None other than Steve Mostyn, the soliciting-challenged, client-inventing, and claims-inflating gouger of the Texas Windstorm Insurance Association.
As far as we know, no one in the hearing room laughed out loud at this howler, but there must have been a number of attendees forced to smother a snort or snicker.
As a joke, it would have been funny, like Al Capone calling for a crackdown on organized crime. If he was in earnest, however, the utter absence of self-awareness is stunning.
Whichever it was – wit or witlessness – the phenomenon persists and is now affecting members of Mostyn's firm.
At a recent hearing on the hailstorm lawsuit abuse bill, Rene Sigman, head of litigation for Mostyn Law, told members of the Texas House Insurance Committee that nobody, not even in her own firm, likes storm-chasing attorneys.

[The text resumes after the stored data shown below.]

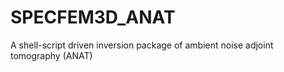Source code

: # SPECFEM3D_ANAT
A shell-script driven inversion package of ambient noise adjoint tomography (ANAT) 
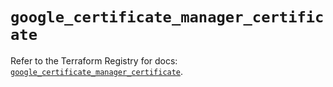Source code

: # `google_certificate_manager_certificate`

Refer to the Terraform Registry for docs: [`google_certificate_manager_certificate`](https://registry.terraform.io/providers/hashicorp/google/6.33.0/docs/resources/certificate_manager_certificate).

Just like her boss, Sigman put everyone present at the hearing in the uncomfortable position of wondering whether to laugh or not, it being impossible for them to determine with any certainty that she wasn't putting them on.
After all, she couldn't have been serious, what with Mostyn Law being the idol of storm-chasing attorneys everywhere, the storm chaser's storm chaser, so to speak.
Could Sigman have meant that she and her colleagues don't like other storm chasers, not appreciating the competition and preferring to have a monopoly on the trade?
Or was it Sigman's inadvertent admission of communal self-loathing, an unintended acknowledgment that she and her fellow Mostyn storm chasers don't like themselves much either? Could it have been a Sigman Freudian slip?